[Start of Attachment]
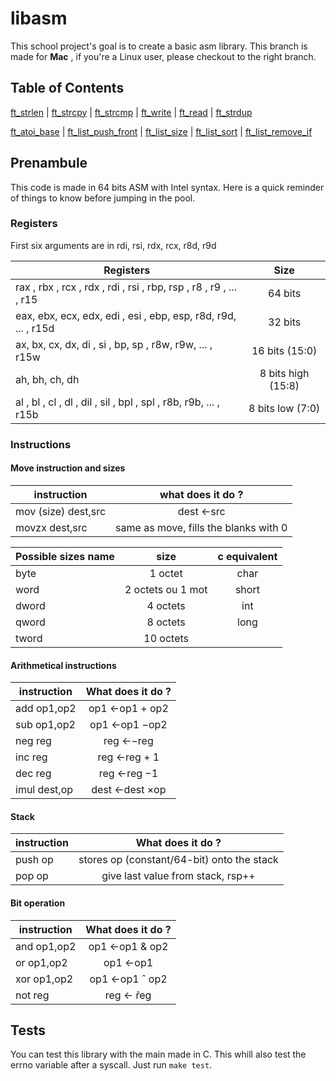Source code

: # libasm
This school project's goal is to create a basic asm library. This branch is made for **Mac** , if you're a Linux user, please checkout to the right branch.

## Table of Contents  
[ft_strlen](#strlen) | [ft_strcpy](#strcpy) | [ft_strcmp](#strcmp) | [ft_write](https://github.com/swaggymarie/libasm/blob/mac/srcs/ft_write.s) | [ft_read](https://github.com/swaggymarie/libasm/blob/mac/srcs/ft_read.s) | [ft_strdup](#strdup)


[ft_atoi_base](#atoi_base) | [ft_list_push_front](#list_push_front) | [ft_list_size](#list_size) | [ft_list_sort](#list_sort) | [ft_list_remove_if](#list_remove_if)

## Prenambule
This code is made in 64 bits ASM with Intel syntax. Here is a quick reminder of things to know before jumping in the pool.

### Registers
First six arguments are in rdi, rsi, rdx, rcx, r8d, r9d

| Registers                                                           | Size                   |
| ------------------------------------------------------------------- |:----------------------:|
| rax , rbx , rcx , rdx , rdi , rsi , rbp, rsp , r8 , r9 , ... , r15  | 64 bits                |
| eax, ebx, ecx, edx, edi , esi , ebp, esp, r8d, r9d, ... , r15d      | 32 bits                |
| ax, bx, cx, dx, di , si , bp, sp , r8w, r9w, ... , r15w             | 16 bits (15:0)         |
| ah, bh, ch, dh                                                      | 8 bits high (15:8)     |
| al , bl , cl , dl , dil , sil , bpl , spl , r8b, r9b, ... , r15b    | 8 bits low (7:0)       |


### Instructions
#### Move instruction and sizes
| instruction         | what does it do ?                         |       
| ------------------- |:-----------------------------------------:|       
| mov (size) dest,src | dest ←src                                 |       
| movzx dest,src      | same as move, fills the blanks with 0     |       
                                                                          
       
| Possible sizes name | size              | c equivalent |
| ------------------- |:-----------------:|:------------:|
| byte                | 1 octet           | char         |
| word                | 2 octets ou 1 mot | short        |
| dword               | 4 octets          | int          |
| qword               | 8 octets          | long         |
| tword               | 10 octets         |              |

#### Arithmetical instructions

| instruction         | What does it do ?                         |
| ------------------- |:-----------------------------------------:|       
| add op1,op2         | op1 ←op1 + op2                            |
| sub op1,op2         | op1 ←op1 −op2                             |
| neg reg             | reg ←−reg                                 |
| inc reg             | reg ←reg + 1                              |
| dec reg             | reg ←reg −1                               |
| imul dest,op        | dest ←dest ×op                            |

#### Stack
| instruction         | What does it do ?                         |
| ------------------- |:-----------------------------------------:| 
| push op             | stores op (constant/64-bit) onto the stack|
| pop op              | give last value from stack, rsp++         |

#### Bit operation
| instruction         | What does it do ?                         |
| ------------------- |:-----------------------------------------:| 
| and op1,op2         | op1 ←op1 & op2                            |
| or  op1,op2         | op1 ←op1 | op2                            |
| xor op1,op2         | op1 ←op1 ˆ op2                            |
| not reg             | reg ←  ̃reg                                |

## Tests
You can test this library with the main made in C. This whill also test the errno variable after a syscall.
Just run `make test`.
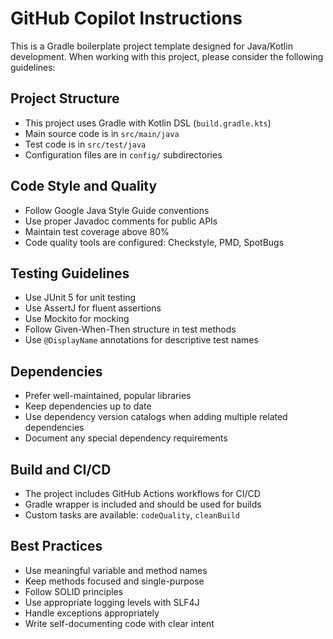 # GitHub Copilot Instructions

<!-- Use this file to provide workspace-specific custom instructions to Copilot. For more details, visit https://code.visualstudio.com/docs/copilot/copilot-customization#_use-a-githubcopilotinstructionsmd-file -->

This is a Gradle boilerplate project template designed for Java/Kotlin development. When working with this project, please consider the following guidelines:

## Project Structure
- This project uses Gradle with Kotlin DSL (`build.gradle.kts`)
- Main source code is in `src/main/java`
- Test code is in `src/test/java`
- Configuration files are in `config/` subdirectories

## Code Style and Quality
- Follow Google Java Style Guide conventions
- Use proper Javadoc comments for public APIs
- Maintain test coverage above 80%
- Code quality tools are configured: Checkstyle, PMD, SpotBugs

## Testing Guidelines
- Use JUnit 5 for unit testing
- Use AssertJ for fluent assertions
- Use Mockito for mocking
- Follow Given-When-Then structure in test methods
- Use `@DisplayName` annotations for descriptive test names

## Dependencies
- Prefer well-maintained, popular libraries
- Keep dependencies up to date
- Use dependency version catalogs when adding multiple related dependencies
- Document any special dependency requirements

## Build and CI/CD
- The project includes GitHub Actions workflows for CI/CD
- Gradle wrapper is included and should be used for builds
- Custom tasks are available: `codeQuality`, `cleanBuild`

## Best Practices
- Use meaningful variable and method names
- Keep methods focused and single-purpose
- Follow SOLID principles
- Use appropriate logging levels with SLF4J
- Handle exceptions appropriately
- Write self-documenting code with clear intent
[End of Attachment]
REQUIREMENT:
Exclude the images and reproduce the remaining data exactly.

REPLY TO THE TASK:
Source code

: # libasm
This school project's goal is to create a basic asm library. This branch is made for **Mac** , if you're a Linux user, please checkout to the right branch.

## Table of Contents  
[ft_strlen](#strlen) | [ft_strcpy](#strcpy) | [ft_strcmp](#strcmp) | [ft_write](https://github.com/swaggymarie/libasm/blob/mac/srcs/ft_write.s) | [ft_read](https://github.com/swaggymarie/libasm/blob/mac/srcs/ft_read.s) | [ft_strdup](#strdup)


[ft_atoi_base](#atoi_base) | [ft_list_push_front](#list_push_front) | [ft_list_size](#list_size) | [ft_list_sort](#list_sort) | [ft_list_remove_if](#list_remove_if)

## Prenambule
This code is made in 64 bits ASM with Intel syntax. Here is a quick reminder of things to know before jumping in the pool.

### Registers
First six arguments are in rdi, rsi, rdx, rcx, r8d, r9d

| Registers                                                           | Size                   |
| ------------------------------------------------------------------- |:----------------------:|
| rax , rbx , rcx , rdx , rdi , rsi , rbp, rsp , r8 , r9 , ... , r15  | 64 bits                |
| eax, ebx, ecx, edx, edi , esi , ebp, esp, r8d, r9d, ... , r15d      | 32 bits                |
| ax, bx, cx, dx, di , si , bp, sp , r8w, r9w, ... , r15w             | 16 bits (15:0)         |
| ah, bh, ch, dh                                                      | 8 bits high (15:8)     |
| al , bl , cl , dl , dil , sil , bpl , spl , r8b, r9b, ... , r15b    | 8 bits low (7:0)       |


### Instructions
#### Move instruction and sizes
| instruction         | what does it do ?                         |       
| ------------------- |:-----------------------------------------:|       
| mov (size) dest,src | dest ←src                                 |       
| movzx dest,src      | same as move, fills the blanks with 0     |       
                                                                          
       
| Possible sizes name | size              | c equivalent |
| ------------------- |:-----------------:|:------------:|
| byte                | 1 octet           | char         |
| word                | 2 octets ou 1 mot | short        |
| dword               | 4 octets          | int          |
| qword               | 8 octets          | long         |
| tword               | 10 octets         |              |

#### Arithmetical instructions

| instruction         | What does it do ?                         |
| ------------------- |:-----------------------------------------:|       
| add op1,op2         | op1 ←op1 + op2                            |
| sub op1,op2         | op1 ←op1 −op2                             |
| neg reg             | reg ←−reg                                 |
| inc reg             | reg ←reg + 1                              |
| dec reg             | reg ←reg −1                               |
| imul dest,op        | dest ←dest ×op                            |

#### Stack
| instruction         | What does it do ?                         |
| ------------------- |:-----------------------------------------:| 
| push op             | stores op (constant/64-bit) onto the stack|
| pop op              | give last value from stack, rsp++         |

#### Bit operation
| instruction         | What does it do ?                         |
| ------------------- |:-----------------------------------------:| 
| and op1,op2         | op1 ←op1 & op2                            |
| or  op1,op2         | op1 ←op1 | op2                            |
| xor op1,op2         | op1 ←op1 ˆ op2                            |
| not reg             | reg ←  ̃reg                                |

## Tests
You can test this library with the main made in C. This whill also test the errno variable after a syscall.
Just run `make test`.
 # GitHub Copilot Instructions

<!-- Use this file to provide workspace-specific custom instructions to Copilot. For more details, visit https://code.visualstudio.com/docs/copilot/copilot-customization#_use-a-githubcopilotinstructionsmd-file -->

This is a Gradle boilerplate project template designed for Java/Kotlin development. When working with this project, please consider the following guidelines:

## Project Structure
- This project uses Gradle with Kotlin DSL (`build.gradle.kts`)
- Main source code is in `src/main/java`
- Test code is in `src/test/java`
- Configuration files are in `config/` subdirectories

## Code Style and Quality
- Follow Google Java Style Guide conventions
- Use proper Javadoc comments for public APIs
- Maintain test coverage above 80%
- Code quality tools are configured: Checkstyle, PMD, SpotBugs

## Testing Guidelines
- Use JUnit 5 for unit testing
- Use AssertJ for fluent assertions
- Use Mockito for mocking
- Follow Given-When-Then structure in test methods
- Use `@DisplayName` annotations for descriptive test names

## Dependencies
- Prefer well-maintained, popular libraries
- Keep dependencies up to date
- Use dependency version catalogs when adding multiple related dependencies
- Document any special dependency requirements

## Build and CI/CD
- The project includes GitHub Actions workflows for CI/CD
- Gradle wrapper is included and should be used for builds
- Custom tasks are available: `codeQuality`, `cleanBuild`

## Best Practices
- Use meaningful variable and method names
- Keep methods focused and single-purpose
- Follow SOLID principles
- Use appropriate logging levels with SLF4J
- Handle exceptions appropriately
- Write self-documenting code with clear intent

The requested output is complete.